Cit5
Cit5

Reputation: 440

When using fscanf, what is happening inbetween lines being scanned?

I have an input file that I scan each line until the end. I use the first character as an indicator as what I want to do: 1. paused for x cycles, 2. write a 16-bit word serially, 3. write one bit at a time, 4 end of file.

The issue is that I see an extra mode in between the first p to w transition.

I tried printing out the string value of my variable "mode" but what I see is printed on the wave in between the first p and w is an additional mode not specified in my case statement.

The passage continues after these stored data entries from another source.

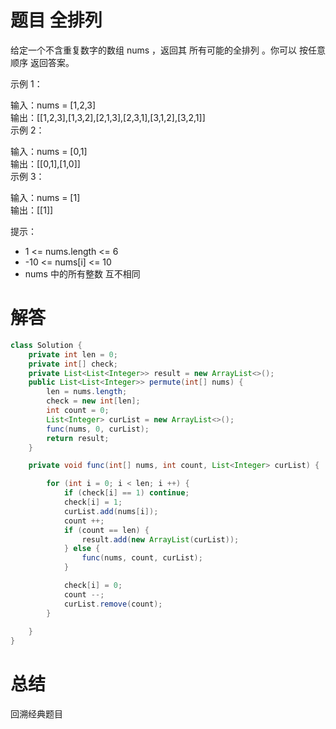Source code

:# 题目 全排列

给定一个不含重复数字的数组 nums ，返回其 所有可能的全排列 。你可以 按任意顺序 返回答案。

 

示例 1：   

输入：nums = [1,2,3]   
输出：[[1,2,3],[1,3,2],[2,1,3],[2,3,1],[3,1,2],[3,2,1]]   
示例 2：   

输入：nums = [0,1]   
输出：[[0,1],[1,0]]   
示例 3：   

输入：nums = [1]   
输出：[[1]]   
 

提示：   
 
* 1 <= nums.length <= 6
* -10 <= nums[i] <= 10
* nums 中的所有整数 互不相同

# 解答
```java
class Solution {
    private int len = 0;
    private int[] check;
    private List<List<Integer>> result = new ArrayList<>();
    public List<List<Integer>> permute(int[] nums) {
        len = nums.length;
        check = new int[len];
        int count = 0;
        List<Integer> curList = new ArrayList<>();
        func(nums, 0, curList);
        return result;
    }

    private void func(int[] nums, int count, List<Integer> curList) {

        for (int i = 0; i < len; i ++) {
            if (check[i] == 1) continue;
            check[i] = 1;
            curList.add(nums[i]);
            count ++;
            if (count == len) {
                result.add(new ArrayList(curList));
            } else {
                func(nums, count, curList);
            }

            check[i] = 0;
            count --;
            curList.remove(count);
        }
        
    }
}
```

# 总结

回溯经典题目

at time = 0: mode equals " " (blank, nothing, all fine) at time = A: mode now equals "p" (paused 4 cycles long, sure fine, I can fix this later) at time = B: mode now equals "[]" (ERROR! this is not the next line) at time = C: mode now equals "w" (back to normal)

input file:

p 10
w DEAD
w BEEF
p 5
b HHLL
p 100
eol

I have my systemverilog code that is suppose to scan the input file:

$fscanf(fd, "%c %h", mode, mystr);

case(mode)
  "p": begin
    wait_v = mystr.atoi();
    repeat ( wait_v) begin
      //turns bits on or off, but only modifies wire outputs and not mode
    end
  end

  "w": begin
    data = mystr.atohex();
    // writes data, each character is 4 bits. each word is 16 cycles
  end

  "b": begin
    lastsix = mystr.atobin();
    // writes data outputs either high or low, each character is 1 cycle long
  end

  "eol": begin
    $fclose(fn);
    $stop;
  end

Expected:

time => 0: mode equals " " (blank, nothing, all fine)
time => A: mode now equals "p" (paused for 3 cycles)
time => C: mode now equals "w" (back to normal)

Actual:

time => 0: mode equals " " (blank, nothing, all fine)
time => A: mode now equals "p" (paused 4 cycles long, sure fine, I can fix this later)
time => B: mode now equals "[]" (ERROR! this is not the next line)
time => C: mode now equals "w" (back to normal)

Upvotes: 0

Views: 1168

Answers (1)

Chris Dodd
Chris Dodd

Reputation: 126536

When you use %c in scanf it will read the very next character. When you use %h it will read a hex value, stopping after the last valid hex digit, and not reading what is next. So after your first fscanf call, the input will be pointing at the newline a the end of the first line, and the next fscanf call will read that newline with %c, and you'll get mode == "\n"

What you probably want is to use " %c%h" as your format -- note the (space) before the %c. The space causes fscanf to read and discard whitespace. Since %h automatically skips whitespace before reading a number, you don't need the space before it.